___ INFORMATION SHOWN ___
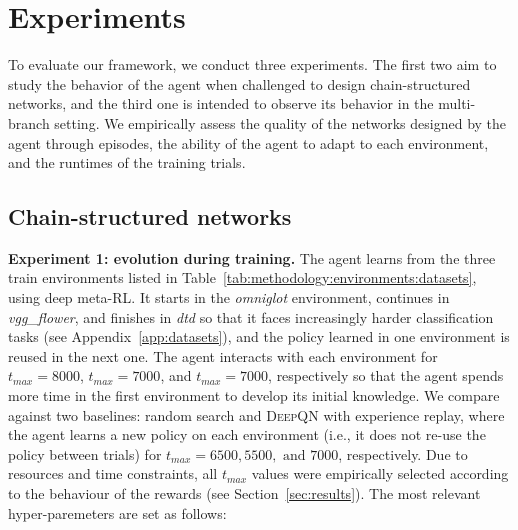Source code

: \section{Experiments}\label{sec:experiments}


To evaluate our framework, we conduct three experiments. The first two aim to study the behavior of the agent when challenged to design chain-structured networks, and the third one is intended to observe its behavior in the multi-branch setting. We empirically assess the quality of the networks designed by the agent through episodes, the ability of the agent to adapt to each environment, and the runtimes of the training trials.

\subsection{Chain-structured networks} \label{sec:experiments:chain}

\textbf{Experiment 1: evolution during training.} The agent learns from the three train environments listed in Table~\ref{tab:methodology:environments:datasets}, using deep meta-RL. It starts in the \textit{omniglot} environment, continues in \textit{vgg\_flower}, and finishes in \textit{dtd} so that it faces increasingly harder classification tasks (see Appendix~\ref{app:datasets}), and the policy learned in one environment is reused in the next one. The agent interacts with each environment for $t_{max}=8000$, $t_{max}=7000$, and $t_{max}=7000$, respectively so that the agent spends more time in the first environment to develop its initial knowledge.
We compare against two baselines: random search and \textsc{DeepQN} with experience replay, where the agent learns a new policy on each environment (i.e., it does not re-use the policy between trials) for $t_{max}=6500, 5500, \text{ and }7000$, respectively. Due to resources and time constraints, all $t_{max}$ values were empirically selected according to the behaviour of the rewards (see Section~\ref{sec:results}). The most relevant hyper-paremeters are set as follows:

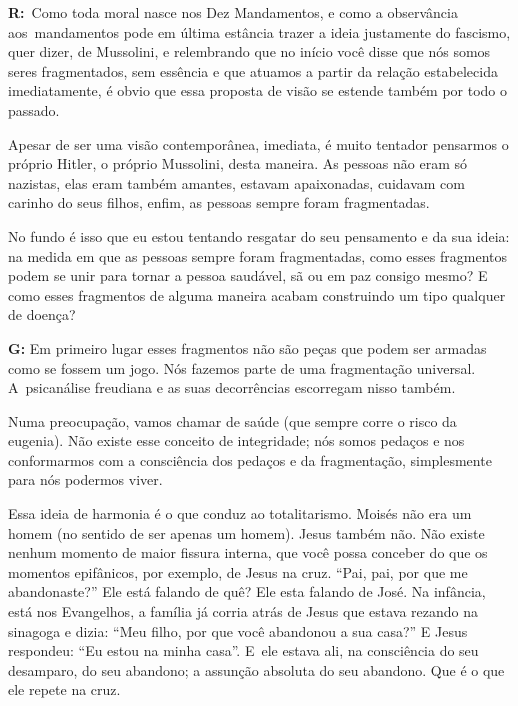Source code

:  

\textbf{R:}~Como toda moral nasce nos Dez Mandamentos, e como a
observância aos\textbf{}~mandamentos pode em última estância trazer a
ideia justamente do fascismo, quer dizer, de Mussolini, e relembrando
que no início você disse que nós somos seres fragmentados, sem essência
e que atuamos a partir da relação estabelecida imediatamente, é obvio
que essa proposta de visão se estende também por todo o passado.

 

Apesar de ser uma visão contemporânea, imediata, é muito tentador
pensarmos o próprio Hitler, o próprio Mussolini, desta maneira. As
pessoas não eram só nazistas, elas eram também amantes, estavam
apaixonadas, cuidavam com carinho do seus filhos, enfim, as pessoas
sempre foram fragmentadas.

 

No fundo é isso que eu estou tentando resgatar do seu pensamento e da
sua ideia: na medida em que as pessoas sempre foram fragmentadas, como
esses fragmentos podem se unir para tornar a pessoa saudável, sã ou em
paz consigo mesmo? E como esses fragmentos de alguma maneira acabam
construindo um tipo qualquer de doença?

 

\textbf{G:} Em primeiro lugar esses fragmentos não são peças que podem
ser armadas como se fossem um jogo. Nós fazemos parte de uma
fragmentação universal. A~psicanálise freudiana e as suas decorrências
escorregam nisso também.

 

Numa preocupação, vamos chamar de saúde (que sempre corre o risco da
eugenia). Não existe esse conceito de integridade; nós somos pedaços e
nos conformarmos com a consciência dos pedaços e da fragmentação,
simplesmente para nós podermos viver.

 

Essa ideia de harmonia é o que conduz ao totalitarismo. Moisés não era um
homem (no sentido de ser apenas um homem). Jesus também não. Não existe
nenhum momento de maior fissura interna, que você possa conceber do que
os momentos epifânicos, por exemplo, de Jesus na cruz. ``Pai, pai, por
que me abandonaste?'' Ele está falando de quê? Ele esta falando de José.
Na infância, está nos Evangelhos, a família já corria atrás de Jesus que
estava rezando na sinagoga e dizia: ``Meu filho, por que você abandonou
a sua casa?'' E Jesus respondeu: ``Eu estou na minha casa''. E~ele
estava ali, na consciência do seu desamparo, do seu abandono; a assunção
absoluta do seu abandono. Que é o que ele repete na cruz.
___
> [BRIEF]: For this task, write out exactly the lines of the entries above, starting at the line with "estância trazer a" and ending at the line with "e que atuamos", both included, and no others.

> [RESPONSE AREA]:
observância aos\textbf{}~mandamentos pode em última estância trazer a
ideia justamente do fascismo, quer dizer, de Mussolini, e relembrando
que no início você disse que nós somos seres fragmentados, sem essência
e que atuamos a partir da relação estabelecida imediatamente, é obvio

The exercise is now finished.